| SUPPLIED MATERIAL |

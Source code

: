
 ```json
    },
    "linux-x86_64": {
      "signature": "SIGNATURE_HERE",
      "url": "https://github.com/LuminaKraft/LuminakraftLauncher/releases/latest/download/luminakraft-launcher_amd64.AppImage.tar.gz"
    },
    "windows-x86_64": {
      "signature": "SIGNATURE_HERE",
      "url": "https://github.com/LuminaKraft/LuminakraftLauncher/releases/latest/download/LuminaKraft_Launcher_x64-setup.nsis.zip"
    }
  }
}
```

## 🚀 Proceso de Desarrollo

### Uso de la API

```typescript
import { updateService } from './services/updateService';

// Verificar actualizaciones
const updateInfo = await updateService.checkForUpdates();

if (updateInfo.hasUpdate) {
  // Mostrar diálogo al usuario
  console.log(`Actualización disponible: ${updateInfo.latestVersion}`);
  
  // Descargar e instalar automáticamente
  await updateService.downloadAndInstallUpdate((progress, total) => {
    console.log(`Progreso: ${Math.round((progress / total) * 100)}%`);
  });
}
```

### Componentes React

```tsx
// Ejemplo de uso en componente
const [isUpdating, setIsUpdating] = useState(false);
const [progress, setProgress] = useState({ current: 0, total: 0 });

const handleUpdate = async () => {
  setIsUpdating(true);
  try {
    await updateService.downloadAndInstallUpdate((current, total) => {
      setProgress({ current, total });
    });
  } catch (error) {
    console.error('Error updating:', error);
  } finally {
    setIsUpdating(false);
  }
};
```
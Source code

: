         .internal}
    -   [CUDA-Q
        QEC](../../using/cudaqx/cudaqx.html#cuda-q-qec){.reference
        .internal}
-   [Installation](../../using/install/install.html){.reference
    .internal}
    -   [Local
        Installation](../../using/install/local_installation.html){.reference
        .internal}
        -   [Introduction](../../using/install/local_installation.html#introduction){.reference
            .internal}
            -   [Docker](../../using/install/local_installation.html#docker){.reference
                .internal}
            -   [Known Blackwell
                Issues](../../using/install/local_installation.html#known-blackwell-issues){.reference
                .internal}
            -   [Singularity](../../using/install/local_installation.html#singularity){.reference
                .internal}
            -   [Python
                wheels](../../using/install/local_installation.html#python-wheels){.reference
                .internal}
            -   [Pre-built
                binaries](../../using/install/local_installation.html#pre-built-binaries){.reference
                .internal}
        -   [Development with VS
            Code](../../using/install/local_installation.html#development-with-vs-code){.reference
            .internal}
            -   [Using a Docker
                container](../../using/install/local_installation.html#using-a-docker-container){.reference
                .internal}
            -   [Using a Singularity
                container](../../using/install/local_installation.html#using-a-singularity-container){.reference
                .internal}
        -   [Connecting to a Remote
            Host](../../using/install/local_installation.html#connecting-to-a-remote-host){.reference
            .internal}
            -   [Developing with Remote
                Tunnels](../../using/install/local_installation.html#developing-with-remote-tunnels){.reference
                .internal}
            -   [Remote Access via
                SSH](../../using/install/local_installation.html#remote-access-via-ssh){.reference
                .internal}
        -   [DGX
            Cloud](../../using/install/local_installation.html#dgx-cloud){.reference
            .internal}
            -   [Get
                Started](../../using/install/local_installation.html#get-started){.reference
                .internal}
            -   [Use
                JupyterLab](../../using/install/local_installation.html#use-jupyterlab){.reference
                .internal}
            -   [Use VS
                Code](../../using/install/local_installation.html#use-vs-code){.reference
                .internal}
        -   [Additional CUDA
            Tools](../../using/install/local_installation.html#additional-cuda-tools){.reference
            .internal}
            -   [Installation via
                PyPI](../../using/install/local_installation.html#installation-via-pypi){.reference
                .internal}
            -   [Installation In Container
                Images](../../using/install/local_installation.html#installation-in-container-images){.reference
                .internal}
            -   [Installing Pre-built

| WORK REQUEST |
Find every line in the records above that contains the word "current", and copy each one.

| RESULT OF THE TASK |
const [progress, setProgress] = useState({ current: 0, total: 0 });
    await updateService.downloadAndInstallUpdate((current, total) => {
      setProgress({ current, total });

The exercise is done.